L’art contemporain se fout-il de nous ?

 Valérie Amarou et Eric Naulleau recevaient Alain Soral dans l'émission StarMag sur TPS Star sur l’art contemporain. Emission à encourager que je vous invite à regarder. A noter l’excellente prestation de Soral. 

 art-contemporain.jpgPeut-on critiquer l’art contemporain ?

La revue Particules N° 21 d’octobre 2008 avait publié sous la plume de Gaël Charbeau un intéressant article intitulé Est-il interdit de juger dans le milieu de l’art ?

(Couverture ci-jointe du N°20 de Particules avec la reproduction de l'acrylique d'Arnaud Labelle-Rojoux peint avec la bite , 1993 exposé à la galerie Lovenbruck)

Dans la présentation de cet article l’auteur soulignait que si vous êtes par ailleurs un lecteur de la presse artistique, combien de fois avez-vous pu lire des compte-rendu « négatifs » sur les expositions comparé à l’ensemble des papiers qui y sont publiés ? Admettons que la proportion est infime... Cela signifie que quasiment tout est bon dans l’art contemporain, ou existe-t-il une mystérieuse omerta propre au milieu de l’art , en comparaison avec celui de la musique ou du cinéma par exemple ?

LE TRAVAIL DU CRITIQUE D'ART

Tout d'abord, considérons qu'un artiste est un individu qui a la capacité de rendre riche de sens la perception que nous avons d'un objet. Cette richesse consiste à provoquer chez le spectateur un certain nombre de déplacements de la pensée. Percevoir une œuvre, la décrire, l'analyser, la «verbaliser» sont des opérations, des cheminements intellectuels qui tentent de remonter la «démarche» de l'artiste.

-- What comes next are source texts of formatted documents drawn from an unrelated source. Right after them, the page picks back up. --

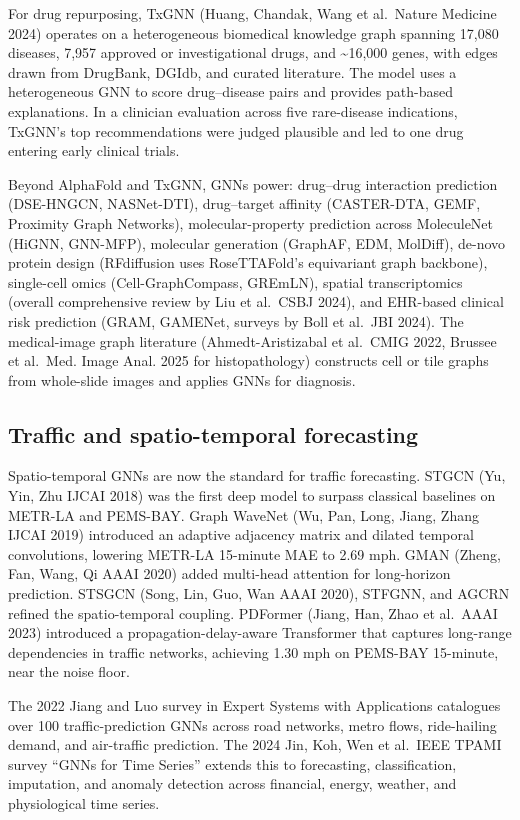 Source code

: For drug repurposing, TxGNN (Huang, Chandak, Wang et al.~Nature Medicine 2024) operates on a heterogeneous biomedical knowledge graph spanning 17,080 diseases, 7,957 approved or investigational drugs, and \textasciitilde16,000 genes, with edges drawn from DrugBank, DGIdb, and curated literature. The model uses a heterogeneous GNN to score drug--disease pairs and provides path-based explanations. In a clinician evaluation across five rare-disease indications, TxGNN's top recommendations were judged plausible and led to one drug entering early clinical trials.

Beyond AlphaFold and TxGNN, GNNs power: drug--drug interaction prediction (DSE-HNGCN, NASNet-DTI), drug--target affinity (CASTER-DTA, GEMF, Proximity Graph Networks), molecular-property prediction across MoleculeNet (HiGNN, GNN-MFP), molecular generation (GraphAF, EDM, MolDiff), de-novo protein design (RFdiffusion uses RoseTTAFold's equivariant graph backbone), single-cell omics (Cell-GraphCompass, GREmLN), spatial transcriptomics (overall comprehensive review by Liu et al.~CSBJ 2024), and EHR-based clinical risk prediction (GRAM, GAMENet, surveys by Boll et al.~JBI 2024). The medical-image graph literature (Ahmedt-Aristizabal et al.~CMIG 2022, Brussee et al.~Med. Image Anal. 2025 for histopathology) constructs cell or tile graphs from whole-slide images and applies GNNs for diagnosis.

\subsection{Traffic and spatio-temporal forecasting}\label{traffic-and-spatio-temporal-forecasting}

Spatio-temporal GNNs are now the standard for traffic forecasting. STGCN (Yu, Yin, Zhu IJCAI 2018) was the first deep model to surpass classical baselines on METR-LA and PEMS-BAY. Graph WaveNet (Wu, Pan, Long, Jiang, Zhang IJCAI 2019) introduced an adaptive adjacency matrix and dilated temporal convolutions, lowering METR-LA 15-minute MAE to 2.69 mph. GMAN (Zheng, Fan, Wang, Qi AAAI 2020) added multi-head attention for long-horizon prediction. STSGCN (Song, Lin, Guo, Wan AAAI 2020), STFGNN, and AGCRN refined the spatio-temporal coupling. PDFormer (Jiang, Han, Zhao et al.~AAAI 2023) introduced a propagation-delay-aware Transformer that captures long-range dependencies in traffic networks, achieving 1.30 mph on PEMS-BAY 15-minute, near the noise floor.

The 2022 Jiang and Luo survey in Expert Systems with Applications catalogues over 100 traffic-prediction GNNs across road networks, metro flows, ride-hailing demand, and air-traffic prediction. The 2024 Jin, Koh, Wen et al.~IEEE TPAMI survey ``GNNs for Time Series'' extends this to forecasting, classification, imputation, and anomaly detection across financial, energy, weather, and physiological time series.

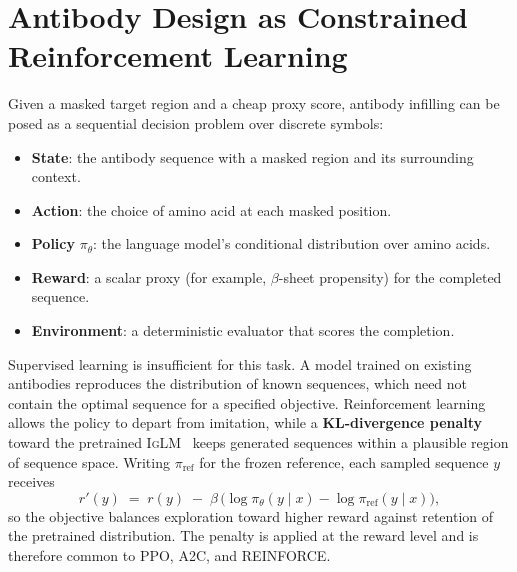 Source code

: \documentclass[11pt]{article}
\newcommand{\iglm}{\textsc{IgLM}}
\begin{document}
\section{Antibody Design as Constrained Reinforcement Learning}
Given a masked target region and a cheap proxy score, antibody infilling can be
posed as a sequential decision problem over discrete symbols:
\begin{itemize}[nosep]
  \item \textbf{State}: the antibody sequence with a masked region and its
  surrounding context.
  \item \textbf{Action}: the choice of amino acid at each masked position.
  \item \textbf{Policy} $\pi_\theta$: the language model's conditional
  distribution over amino acids.
  \item \textbf{Reward}: a scalar proxy (for example, $\beta$-sheet propensity)
  for the completed sequence.
  \item \textbf{Environment}: a deterministic evaluator that scores the
  completion.
\end{itemize}
Supervised learning is insufficient for this task. A model trained on existing
antibodies reproduces the distribution of known sequences, which need not contain
the optimal sequence for a specified objective. Reinforcement learning allows the
policy to depart from imitation, while a \textbf{KL-divergence penalty} toward the
pretrained \iglm~\cite{ziegler} keeps generated sequences within a plausible
region of sequence space. Writing $\pi_{\text{ref}}$ for the frozen reference,
each sampled sequence $y$ receives
\begin{equation}
  r'(y) \;=\; r(y) \;-\; \beta\,\big(\log \pi_\theta(y\mid x) - \log \pi_{\text{ref}}(y\mid x)\big),
  \label{eq:klreward}
\end{equation}
so the objective balances exploration toward higher reward against retention of
the pretrained distribution. The penalty is applied at the reward level and is
therefore common to PPO, A2C, and REINFORCE.
\end{document}
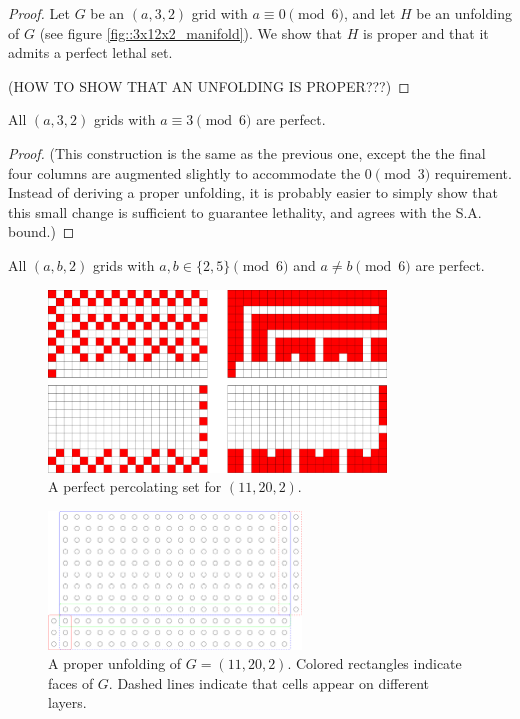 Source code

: \begin{proof}
Let $G$ be an $(a,3,2)$ grid with $a \equiv 0 \pmod 6$, and let $H$ be an unfolding of $G$ (see figure \ref{fig::3x12x2_manifold}). We show that $H$ is proper and that it admits a perfect lethal set. 

(HOW TO SHOW THAT AN UNFOLDING IS PROPER???)


\end{proof}

\begin{con}
All $(a,3,2)$ grids with $a \equiv 3 \pmod 6$ are perfect. 
\end{con}

\begin{proof}
(This construction is the same as the previous one, except the the final four columns are augmented slightly to accommodate the $0 \pmod 3$ requirement. Instead of deriving a proper unfolding, it is probably easier to simply show that this small change is sufficient to guarantee lethality, and agrees with the S.A. bound.)
\end{proof}


\begin{con}
All $(a,b,2)$ grids with $a,b \in \{2,5\} \pmod 6$ and $a \neq b \pmod 6$ are perfect. 
\end{con}

\begin{figure}[]
\centering
\includegraphics[width=0.8\textwidth]{figures/4/11x20x2.pdf}
\caption{A perfect percolating set for $(11,20,2)$.}
\label{fig:11x20x2}
\end{figure} 

\begin{figure}[]
\centering
\includegraphics[width=0.6\textwidth]{figures/4/11x20x2_manifold.pdf}
\caption{A proper unfolding of $G= (11,20,2)$. Colored rectangles indicate faces of $G$. Dashed lines indicate that cells appear on different layers. }
\label{fig:11x20x2_manifold}
\end{figure} 

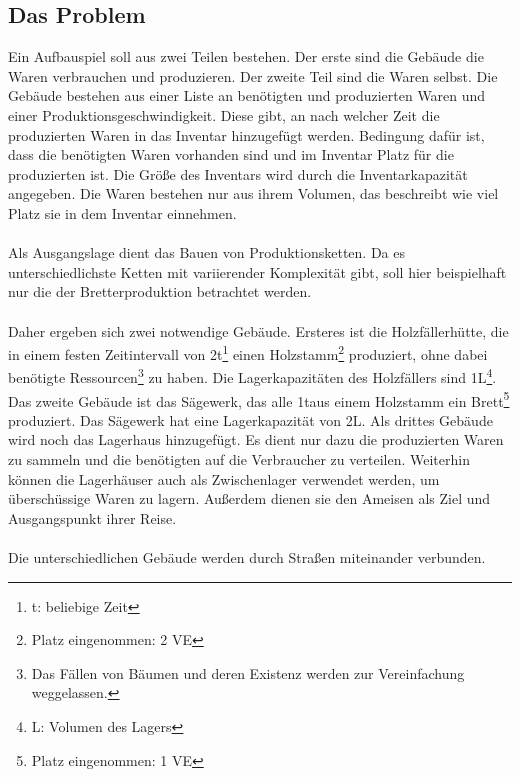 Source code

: \documentclass[12pt]{article}
\begin{document}
\subsection{Das Problem}
Ein Aufbauspiel soll aus zwei Teilen bestehen. Der erste sind die Gebäude die Waren verbrauchen und produzieren. Der zweite Teil sind die Waren selbst. Die Gebäude bestehen aus einer Liste an benötigten und produzierten Waren und einer Produktionsgeschwindigkeit. Diese gibt, an nach welcher Zeit die produzierten Waren in das Inventar hinzugefügt werden. Bedingung dafür ist, dass die benötigten Waren vorhanden sind und im Inventar Platz für die produzierten ist. Die Größe des Inventars wird durch die Inventarkapazität angegeben.
Die Waren bestehen nur aus ihrem Volumen, das beschreibt wie viel Platz sie in dem Inventar einnehmen.\\\\
Als Ausgangslage dient das Bauen von Produktionsketten. Da es unterschiedlichste Ketten mit variierender Komplexität gibt, soll hier beispielhaft nur die der Bretterproduktion betrachtet werden.\\\\
Daher ergeben sich zwei notwendige Gebäude. Ersteres ist die Holzfällerhütte, die in einem festen Zeitintervall von 2t\footnote{t: beliebige Zeit} einen Holzstamm\footnote{Platz eingenommen: 2 VE} produziert, ohne dabei benötigte Ressourcen\footnote{Das Fällen von Bäumen und deren Existenz werden zur Vereinfachung weggelassen.} zu haben. Die Lagerkapazitäten des Holzfällers sind 1L\footnote{L: Volumen des Lagers}. Das zweite Gebäude ist das Sägewerk, das alle 1t\footnotemark[3] aus einem Holzstamm ein Brett\footnote{Platz eingenommen: 1 VE} produziert. Das Sägewerk hat eine Lagerkapazität von 2L\footnotemark[6]. 
Als drittes Gebäude wird noch das Lagerhaus hinzugefügt. Es dient nur dazu die produzierten Waren zu sammeln und die benötigten auf die Verbraucher zu verteilen. Weiterhin können die Lagerhäuser auch als Zwischenlager verwendet werden, um überschüssige Waren zu lagern. Außerdem dienen sie den Ameisen als Ziel und Ausgangspunkt ihrer Reise.\\\\
Die unterschiedlichen Gebäude werden durch Straßen miteinander verbunden.
\end{document}
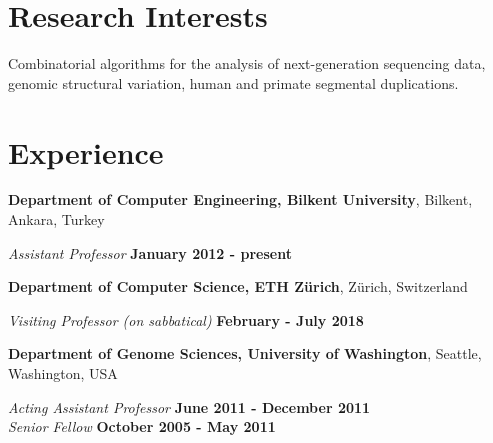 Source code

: \documentclass[margin,line]{res}
\begin{document}
\begin{resume}

  
  
  \section{\sc Research Interests}
  Combinatorial algorithms for the analysis of next-generation sequencing data, 
  genomic structural variation,  human and primate
  segmental duplications. %

          \section{\sc Experience}
                  {\bf Department of Computer Engineering, Bilkent University},
                  Bilkent, Ankara, Turkey
                  
                  \vspace{-.3cm}
                         {\em Assistant Professor} \hfill {\bf January 2012 - present} 

                 {\bf Department of Computer Science, ETH Zürich},
                  Zürich, Switzerland
                  
                  \vspace{-.1cm}
                         {\em Visiting Professor (on sabbatical)} \hfill {\bf February - July 2018} 
                         
                 {\bf Department of Genome Sciences, University of Washington},
                         Seattle, Washington, USA
                         
                         \vspace{-.3cm}
                                {\em Acting Assistant Professor} \hfill {\bf June 2011 - December 2011} \\                           %
                                      {\em Senior Fellow} \hfill {\bf October 2005 - May 2011}
                                       

\end{resume}
\end{document}
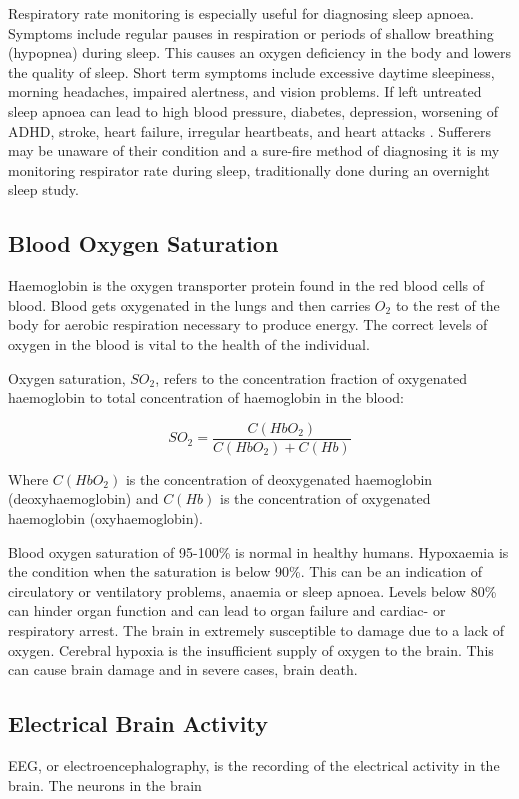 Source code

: \medskip

Respiratory rate monitoring is especially useful for diagnosing sleep apnoea. Symptoms include regular pauses in respiration or periods of shallow breathing (hypopnea) during sleep. This causes an oxygen deficiency in the body and lowers the quality of sleep. Short term symptoms include excessive daytime sleepiness, morning headaches, impaired alertness, and vision problems. If left untreated sleep apnoea can lead to high blood pressure, diabetes, depression, worsening of ADHD, stroke, heart failure, irregular heartbeats, and heart attacks \citep{webMDSleepApnoea}. Sufferers may be unaware of their condition and a sure-fire method of diagnosing it is my monitoring respirator rate during sleep, traditionally done during an overnight sleep study.

\subsection{Blood Oxygen Saturation}

Haemoglobin is the oxygen transporter protein found in the red blood cells of blood. Blood gets oxygenated in the lungs and then carries $O_2$ to the rest of the body for aerobic respiration necessary to produce energy. The correct levels of oxygen in the blood is vital to the health of the individual.

\medskip

Oxygen saturation, $SO_2$, refers to the concentration fraction of oxygenated haemoglobin to total concentration of haemoglobin in the blood:

$$SO_2  =  \frac{C(HbO_2)}{C(HbO_2)+C(Hb)}$$

Where $C(HbO_2)$ is the concentration of deoxygenated haemoglobin (deoxyhaemoglobin) and $C(Hb)$ is the concentration of oxygenated haemoglobin (oxyhaemoglobin).

\medskip

Blood oxygen saturation of 95-100\% is normal in healthy humans. Hypoxaemia is the condition when the saturation is below 90\%. This can be an indication of circulatory or ventilatory problems, anaemia or sleep apnoea. Levels below 80\% can hinder organ function and can lead to organ failure and cardiac- or respiratory arrest. The brain in extremely susceptible to damage due to a lack of oxygen. Cerebral hypoxia is the insufficient supply of oxygen to the brain. This can cause brain damage and in severe cases, brain death.

\subsection{Electrical Brain Activity}
EEG, or electroencephalography, is the recording of the electrical activity in the brain. The neurons in the brain



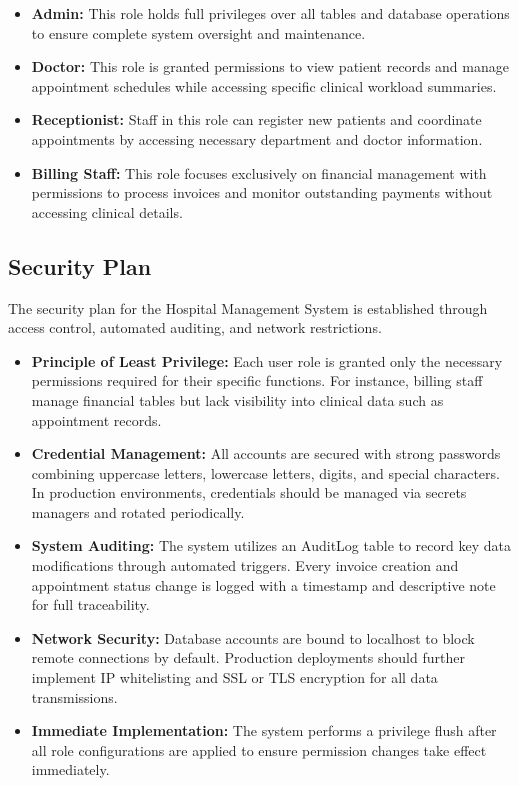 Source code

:\begin{itemize}
    \item \textbf{Admin:} This role holds full privileges over all tables and database operations to ensure complete system oversight and maintenance.
    \item \textbf{Doctor:} This role is granted permissions to view patient records and manage appointment schedules while accessing specific clinical workload summaries.
    \item \textbf{Receptionist:} Staff in this role can register new patients and coordinate appointments by accessing necessary department and doctor information.
    \item \textbf{Billing Staff:} This role focuses exclusively on financial management with permissions to process invoices and monitor outstanding payments without accessing clinical details.
\end{itemize}

\subsection{Security Plan}
The security plan for the Hospital Management System is established through access control, automated auditing, and network restrictions.

\begin{itemize}
    \item \textbf{Principle of Least Privilege:} Each user role is granted only the necessary permissions required for their specific functions. For instance, billing staff manage financial tables but lack visibility into clinical data such as appointment records.
    \item \textbf{Credential Management:} All accounts are secured with strong passwords combining uppercase letters, lowercase letters, digits, and special characters. In production environments, credentials should be managed via secrets managers and rotated periodically.
    \item \textbf{System Auditing:} The system utilizes an AuditLog table to record key data modifications through automated triggers. Every invoice creation and appointment status change is logged with a timestamp and descriptive note for full traceability.
    \item \textbf{Network Security:} Database accounts are bound to localhost to block remote connections by default. Production deployments should further implement IP whitelisting and SSL or TLS encryption for all data transmissions.
    \item \textbf{Immediate Implementation:} The system performs a privilege flush after all role configurations are applied to ensure permission changes take effect immediately.
\end{itemize}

Le critique d'art cherche les mots qui donnent un équivalent dans le langage à l'expérience qu'il fait de l'oeuvre. C'est ce qui Se différencie de l'«amateur» qui n'a pas, a priori,à produire ce travail d'écriture qui consiste à rendre présent dans la pensée une forme que le lecteur n'a pas sous les yeux. Mais plus encore, le critique d'art tente d'interpréter ce qu'il décrit et, finalement, d'émettre un jugement.

C'est en somme un exercice ancestral que rejoue (ou devrait rejouer) en permanence la critique: notre tendance naturelle à exprimer nos goûts et nos dégoûts, nos inclinations, à justifier nos préférences, à argumenter nos désaccords. Elle nécessite des confrontations, et permet à une variété de tendances esthétiques antagonistes de coexister aujourd'hui dans l'art actuel. La présence de ces antagonismes est la garantie qu'un débat est toujours ouvert sur l'art, ce qui est une très bonne nouvelle.

Mais pour je ne sais quelles raisons, il semble toutefois qu'un certain nombre d'individus rechignent à accepter que l'art et que l'artiste soient au centre des prises de position, au centre du débat critique. De la «communication » sur l'art, oui, de la critique, non. Comme s'il y avait une peur, ou en tous cas une gêne à imaginer qu'on puisse discuter de la validité d'une œuvre.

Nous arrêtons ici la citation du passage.